-- Raw data follows --
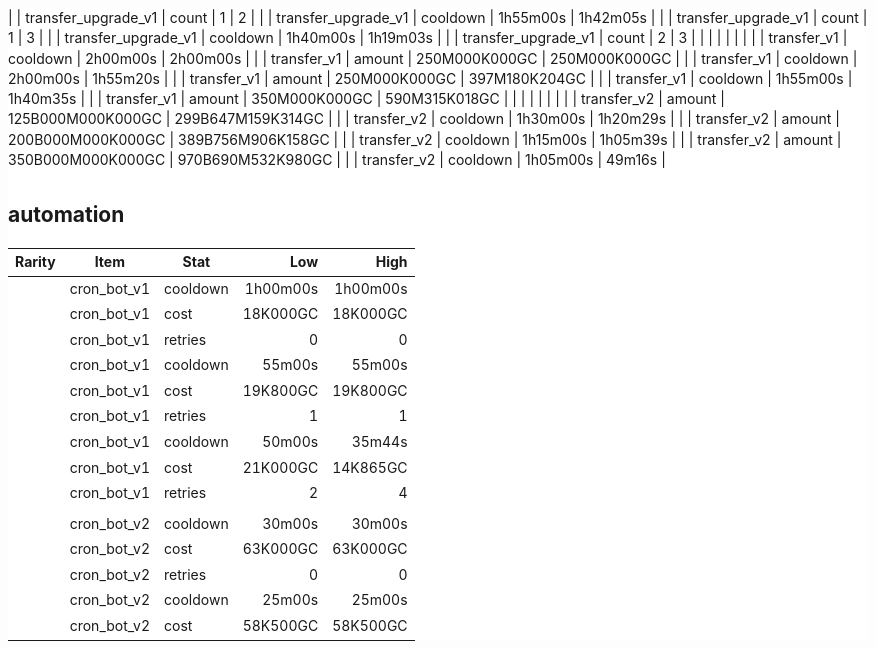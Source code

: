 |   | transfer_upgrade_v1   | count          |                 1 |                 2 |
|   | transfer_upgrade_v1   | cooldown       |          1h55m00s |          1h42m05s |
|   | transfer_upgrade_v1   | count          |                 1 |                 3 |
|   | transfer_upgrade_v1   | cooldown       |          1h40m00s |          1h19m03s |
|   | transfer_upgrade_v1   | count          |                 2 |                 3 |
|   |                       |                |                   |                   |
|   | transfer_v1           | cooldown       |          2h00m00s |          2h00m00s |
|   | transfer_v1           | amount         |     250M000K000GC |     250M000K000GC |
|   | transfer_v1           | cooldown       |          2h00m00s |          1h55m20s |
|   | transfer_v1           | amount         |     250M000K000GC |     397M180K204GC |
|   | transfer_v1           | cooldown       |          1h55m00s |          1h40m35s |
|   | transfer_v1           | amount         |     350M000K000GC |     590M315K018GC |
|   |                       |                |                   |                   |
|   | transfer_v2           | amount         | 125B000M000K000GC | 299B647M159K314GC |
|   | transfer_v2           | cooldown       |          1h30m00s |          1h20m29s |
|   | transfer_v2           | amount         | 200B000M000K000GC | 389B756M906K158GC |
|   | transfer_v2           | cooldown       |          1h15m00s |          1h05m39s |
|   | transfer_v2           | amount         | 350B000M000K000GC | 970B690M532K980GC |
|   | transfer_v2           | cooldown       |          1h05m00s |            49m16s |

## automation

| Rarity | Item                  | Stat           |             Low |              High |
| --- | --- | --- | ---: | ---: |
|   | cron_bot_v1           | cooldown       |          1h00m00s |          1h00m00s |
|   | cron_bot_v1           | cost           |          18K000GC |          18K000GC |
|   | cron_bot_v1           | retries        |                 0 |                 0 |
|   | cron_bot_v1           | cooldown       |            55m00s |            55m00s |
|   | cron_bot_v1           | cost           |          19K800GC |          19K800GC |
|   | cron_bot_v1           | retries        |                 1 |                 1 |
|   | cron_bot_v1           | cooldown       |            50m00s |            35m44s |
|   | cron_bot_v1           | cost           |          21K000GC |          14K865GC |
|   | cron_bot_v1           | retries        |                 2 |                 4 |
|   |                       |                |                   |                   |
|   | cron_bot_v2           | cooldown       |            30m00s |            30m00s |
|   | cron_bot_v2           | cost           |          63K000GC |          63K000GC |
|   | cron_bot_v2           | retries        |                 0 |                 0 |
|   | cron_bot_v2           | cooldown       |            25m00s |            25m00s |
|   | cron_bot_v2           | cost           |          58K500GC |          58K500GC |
-- Raw data concluded --
-- Raw data follows --
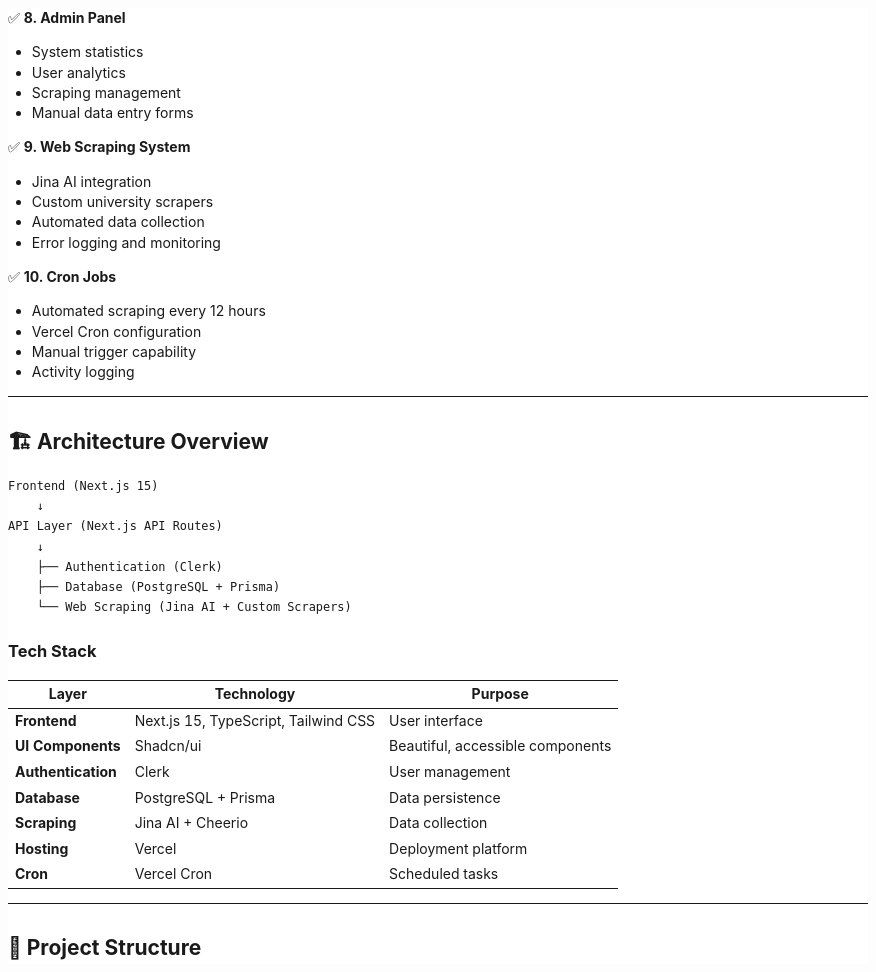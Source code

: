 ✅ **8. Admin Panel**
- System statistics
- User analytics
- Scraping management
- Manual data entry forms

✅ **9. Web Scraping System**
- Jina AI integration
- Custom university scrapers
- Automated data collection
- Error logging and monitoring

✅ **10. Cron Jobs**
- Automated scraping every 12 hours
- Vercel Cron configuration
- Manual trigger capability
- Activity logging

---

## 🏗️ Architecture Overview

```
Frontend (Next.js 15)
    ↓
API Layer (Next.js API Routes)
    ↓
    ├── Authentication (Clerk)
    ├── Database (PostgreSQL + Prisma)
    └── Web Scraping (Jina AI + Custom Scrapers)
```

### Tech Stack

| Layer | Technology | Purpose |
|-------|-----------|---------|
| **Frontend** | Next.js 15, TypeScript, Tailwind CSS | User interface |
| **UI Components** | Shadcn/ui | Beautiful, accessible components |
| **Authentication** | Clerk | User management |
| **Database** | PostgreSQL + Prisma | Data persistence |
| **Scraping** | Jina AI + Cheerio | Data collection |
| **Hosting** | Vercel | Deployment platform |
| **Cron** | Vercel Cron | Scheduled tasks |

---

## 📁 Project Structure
-- Raw data concluded --
● **Instructions for the task**: All lines above that include the word "Clerk" must be copied into the answer.

● **Response to the task**:
    ├── Authentication (Clerk)
| **Authentication** | Clerk | User management |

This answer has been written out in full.